Almost 400 properties will reportedly be placed on the Dublin register once the council completes the process of deciding whether the sites identified have been vacant for the required 12 months.
The registers have been introduced in order to allow local authorities to impose a levy on property owners who fail to develop prime housing land.
The levy will be set at 3% of the market value of a site - however it will not be due for payment until January 2019.
Green Party Councillor Ciarán Cuffe has written to Dublin City Council Chief Executive, Owen Keegan to call for greater action on vacant sites and to warn that the blank register is “counter-productive and will not achieve urban regeneration.”
“Publishing a register with no entries runs the risk of making us look ridiculous,” said Mr Cuffe.

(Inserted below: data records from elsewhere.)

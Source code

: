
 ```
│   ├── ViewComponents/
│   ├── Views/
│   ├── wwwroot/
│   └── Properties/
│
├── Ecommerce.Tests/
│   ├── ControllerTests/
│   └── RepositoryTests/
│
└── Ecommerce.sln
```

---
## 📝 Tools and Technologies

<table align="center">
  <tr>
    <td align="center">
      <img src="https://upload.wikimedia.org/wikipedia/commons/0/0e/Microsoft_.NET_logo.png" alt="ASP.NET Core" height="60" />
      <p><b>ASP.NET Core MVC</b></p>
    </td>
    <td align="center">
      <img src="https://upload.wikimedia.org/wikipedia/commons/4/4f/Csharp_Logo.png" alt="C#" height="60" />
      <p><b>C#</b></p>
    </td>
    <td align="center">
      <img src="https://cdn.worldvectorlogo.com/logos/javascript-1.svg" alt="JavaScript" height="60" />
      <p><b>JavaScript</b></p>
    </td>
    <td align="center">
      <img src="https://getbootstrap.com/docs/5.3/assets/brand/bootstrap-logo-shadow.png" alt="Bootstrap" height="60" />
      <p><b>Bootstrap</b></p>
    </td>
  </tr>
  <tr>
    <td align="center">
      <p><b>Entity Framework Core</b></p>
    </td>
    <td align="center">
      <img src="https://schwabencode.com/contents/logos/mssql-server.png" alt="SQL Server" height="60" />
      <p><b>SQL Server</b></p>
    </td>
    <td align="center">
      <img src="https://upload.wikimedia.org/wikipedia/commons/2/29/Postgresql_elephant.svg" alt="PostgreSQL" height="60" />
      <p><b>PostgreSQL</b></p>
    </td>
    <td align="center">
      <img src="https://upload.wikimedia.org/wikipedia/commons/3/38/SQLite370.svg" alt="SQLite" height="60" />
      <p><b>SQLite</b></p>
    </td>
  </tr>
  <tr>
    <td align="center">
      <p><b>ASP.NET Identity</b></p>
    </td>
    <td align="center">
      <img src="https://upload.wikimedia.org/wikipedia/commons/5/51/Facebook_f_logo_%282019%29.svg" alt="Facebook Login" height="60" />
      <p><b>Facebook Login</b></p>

“We have known for over a year that this law came into effect on 1st January 2017, and we should have been better prepared.
"To most people it looks like we're complying with the letter, but not the spirit of the law. Placing sites onto the Register at an early stage would concentrate the minds of owners into developing these lands and will send a clear signal that Dublin City Council is minded to tackle vacancy as soon as possible.”
Mr Cuffe has also called for the Urban Regeneration and Housing Act 2015 to be amended to include smaller sites under the threshold of 500 square metres.
“Such sites are large enough to include several vacant buildings or significant lands and could contribute to tackling the housing crisis,” he said.
“The Act should be amended downwards to include lands of 100 square metres. Such sites are common in the city and significantly contribute to the poor appearance of many neighbourhoods.”